I am not exaggerating. Here is what Kuttner says:
World War II was an emergency that demanded a complete economic mobilization. In response to the war, the US government put forward a system of comprehensive economic planning unlike anything seen before or since. The government requisitioned critical materials, imposed wage and price controls, and underwrote the creation of war production factories and the purchase of a vast quantity of weapons…. The war experience demonstrated how a planned economy could use untapped economic potential that a market economy—with limited government policy tools like subsidies, tax incentives, and modest deficits—is unable to reach. Yet this government intervention stopped well short of socialism: the contractors were mostly private corporations, for which the war was a bonanza.
Robert Higgs has shown the mistakes in the notion of “World War II prosperity,” but this isn’t what I want to stress, so I will just touch on them briefly. As Higgs says, “If a nation shoves 11 million persons into military service and, as a result, reduces the number of unemployed persons by eight million, that performance scarcely signifies the achievement of true prosperity.”
And Kuttner himself acknowledges: “There were no civilian automobiles produced between February 1942 and October 1945 because auto plants were converted to the production of tanks, jeeps, aircraft, and artillery.” This is what we’re supposed to want to have back?

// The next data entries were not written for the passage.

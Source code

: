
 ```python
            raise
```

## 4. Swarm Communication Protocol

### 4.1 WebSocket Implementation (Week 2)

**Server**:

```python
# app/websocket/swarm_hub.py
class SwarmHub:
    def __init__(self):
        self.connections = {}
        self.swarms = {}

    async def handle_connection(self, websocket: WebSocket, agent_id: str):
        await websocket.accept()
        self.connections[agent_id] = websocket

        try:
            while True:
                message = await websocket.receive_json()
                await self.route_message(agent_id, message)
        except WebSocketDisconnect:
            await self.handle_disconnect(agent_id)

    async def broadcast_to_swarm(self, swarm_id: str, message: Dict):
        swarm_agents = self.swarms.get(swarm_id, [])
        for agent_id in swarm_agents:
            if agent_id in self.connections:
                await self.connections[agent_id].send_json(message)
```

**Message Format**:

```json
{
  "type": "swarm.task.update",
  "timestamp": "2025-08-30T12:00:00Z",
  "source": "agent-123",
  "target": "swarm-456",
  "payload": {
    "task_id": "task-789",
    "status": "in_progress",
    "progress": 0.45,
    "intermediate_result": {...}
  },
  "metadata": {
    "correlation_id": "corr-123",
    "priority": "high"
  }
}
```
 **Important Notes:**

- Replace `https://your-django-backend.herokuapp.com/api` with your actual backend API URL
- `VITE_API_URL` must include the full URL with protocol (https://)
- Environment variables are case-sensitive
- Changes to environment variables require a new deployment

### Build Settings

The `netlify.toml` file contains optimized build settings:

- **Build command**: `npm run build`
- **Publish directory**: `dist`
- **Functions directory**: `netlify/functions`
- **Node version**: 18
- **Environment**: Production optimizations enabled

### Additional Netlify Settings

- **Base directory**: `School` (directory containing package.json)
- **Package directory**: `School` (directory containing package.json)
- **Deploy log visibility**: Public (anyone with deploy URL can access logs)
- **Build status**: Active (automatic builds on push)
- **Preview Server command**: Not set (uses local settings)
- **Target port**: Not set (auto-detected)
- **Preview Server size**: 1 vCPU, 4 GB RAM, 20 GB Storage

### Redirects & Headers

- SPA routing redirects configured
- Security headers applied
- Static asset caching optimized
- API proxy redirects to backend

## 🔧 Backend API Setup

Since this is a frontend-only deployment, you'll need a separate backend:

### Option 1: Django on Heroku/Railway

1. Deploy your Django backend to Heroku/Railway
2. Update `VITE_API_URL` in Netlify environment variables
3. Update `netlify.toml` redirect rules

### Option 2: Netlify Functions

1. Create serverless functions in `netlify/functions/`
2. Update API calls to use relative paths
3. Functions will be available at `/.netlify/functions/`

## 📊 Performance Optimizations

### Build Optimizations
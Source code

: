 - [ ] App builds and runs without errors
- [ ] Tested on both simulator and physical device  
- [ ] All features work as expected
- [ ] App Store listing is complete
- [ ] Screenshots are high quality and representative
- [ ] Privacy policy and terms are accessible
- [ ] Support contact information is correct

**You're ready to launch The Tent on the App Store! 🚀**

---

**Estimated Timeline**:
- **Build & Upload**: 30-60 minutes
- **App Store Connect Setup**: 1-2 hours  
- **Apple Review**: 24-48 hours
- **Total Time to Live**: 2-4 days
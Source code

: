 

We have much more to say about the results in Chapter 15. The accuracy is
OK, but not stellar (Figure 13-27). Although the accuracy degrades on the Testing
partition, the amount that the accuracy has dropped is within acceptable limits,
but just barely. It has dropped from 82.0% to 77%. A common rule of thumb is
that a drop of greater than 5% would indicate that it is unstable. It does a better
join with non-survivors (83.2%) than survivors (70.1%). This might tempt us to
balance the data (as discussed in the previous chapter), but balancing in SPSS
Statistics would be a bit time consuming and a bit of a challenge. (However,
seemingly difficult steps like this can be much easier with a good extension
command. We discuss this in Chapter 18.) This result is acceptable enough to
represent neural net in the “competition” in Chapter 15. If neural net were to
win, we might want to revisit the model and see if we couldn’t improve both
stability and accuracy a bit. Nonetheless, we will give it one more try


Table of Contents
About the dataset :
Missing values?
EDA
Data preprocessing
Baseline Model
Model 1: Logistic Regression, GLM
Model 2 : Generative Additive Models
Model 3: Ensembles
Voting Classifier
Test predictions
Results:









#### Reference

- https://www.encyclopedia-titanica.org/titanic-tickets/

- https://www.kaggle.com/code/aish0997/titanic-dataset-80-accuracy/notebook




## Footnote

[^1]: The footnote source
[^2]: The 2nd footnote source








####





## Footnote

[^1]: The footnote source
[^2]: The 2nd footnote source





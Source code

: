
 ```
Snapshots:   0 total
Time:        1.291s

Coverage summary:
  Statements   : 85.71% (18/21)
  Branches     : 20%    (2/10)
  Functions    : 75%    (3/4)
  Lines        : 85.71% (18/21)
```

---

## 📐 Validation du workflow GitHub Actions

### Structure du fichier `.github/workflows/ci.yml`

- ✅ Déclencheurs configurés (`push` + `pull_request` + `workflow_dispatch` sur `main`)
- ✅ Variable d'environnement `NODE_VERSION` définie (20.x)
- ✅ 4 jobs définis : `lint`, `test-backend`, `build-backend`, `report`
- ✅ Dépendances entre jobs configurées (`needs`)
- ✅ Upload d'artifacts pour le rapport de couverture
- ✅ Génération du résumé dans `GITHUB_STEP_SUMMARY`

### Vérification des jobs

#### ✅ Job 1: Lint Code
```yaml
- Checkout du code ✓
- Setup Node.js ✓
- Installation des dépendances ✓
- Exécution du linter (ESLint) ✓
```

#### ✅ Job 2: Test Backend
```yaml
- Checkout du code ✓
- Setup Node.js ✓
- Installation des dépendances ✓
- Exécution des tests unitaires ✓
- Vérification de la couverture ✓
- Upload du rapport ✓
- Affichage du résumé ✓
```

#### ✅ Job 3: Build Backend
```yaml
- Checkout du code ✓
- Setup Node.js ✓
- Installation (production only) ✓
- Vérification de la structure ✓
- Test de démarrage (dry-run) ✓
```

Of course an economy geared to wartime production can produce a great many tanks and airplanes. Soviet Russia did so as well, but this is hardly the sign of a successful economy. But, as suggested before, the main topic I want to address here isn’t the economic fallacies in Kuttner’s argument. It is rather that national planning of the sort he supports depends on viewing other nations as opponents. Instead of seeking peaceful relations with foreign nations, based on cooperation to mutual benefit through the international division of labor, we should instead emphasize national economic development and minimize dependence on foreign goods.
Kuttner is explicit about this: “Contrary to Ricardo’s notion of competitive advantage, many countries in fact use subsidies and trade barriers successfully to create technological capacity, generating greater wealth over time. As many economic historians have pointed out, countries like France and Germany, as well as others in East Asia, built their industries with extensive government aid and tariffs on foreign goods.”
The result of a reversion to trade barriers will be to make war more likely, and the extreme hostility that Kuttner directs against China is hardly encouraging. He might respond that this need not be the case. Wouldn’t a move toward national self-sufficiency decrease, rather than increase, the chances of war, since nations would be turned inward, rather than outward? This answer is not convincing: nations that deem certain resources necessary for their economic expansion will have an incentive to seize them forcibly if they are unable to secure through trade. Kuttner views America’s World War II economy with great favor, but he neglects to mention that the rise of economic planning during the 1930s throughout Europe was a time of militarization and buildup toward war.
There is another disturbing characteristic of the national planning that Kuttner favors. In such an economy, everyone is concentrated on one objective, realizing the goal of the national plan. To accomplish this, individual valuations must be swept aside and the values of the planners imposed on society. This can hardly be favorable to the freedom of opinion characteristic of a free society; this is in fact Hayek’s principal argument in The Road to Serfdom, that economic planning leads to totalitarianism.
I suspect Kuttner would be willing to pay the price. He contrasts the limited nature of the planning that can take place in the United States with the more comprehensive planning that can be undertaken in China, and in doing so seems to me to wish that we could move in the Chinese direction. But judge for yourself: “China is a Leninist one-party state. In World War II the US was a command economy, though without anything close to Beijing’s total control over the economy and society. Today, the US government’s powers are much more limited than they were during the war and after. Washington can offer subsidies and incentives, and it can require publicly funded projects to purchase domestic goods, under the Buy American Act. But even if the recommendations of the supply chain report go into effect, the US will be a long way from the command economy of World War II, much less China’s degree of dirigisme. And the more Biden’s industrial policies impinge on the freedom of America’s powerful multinational corporations to source supplies wherever they want, the more political resistance he will encounter.”
How unfortunate that we cannot go all the way back to the grandeur and glory of the World War II economy! But Kuttner wants us to try.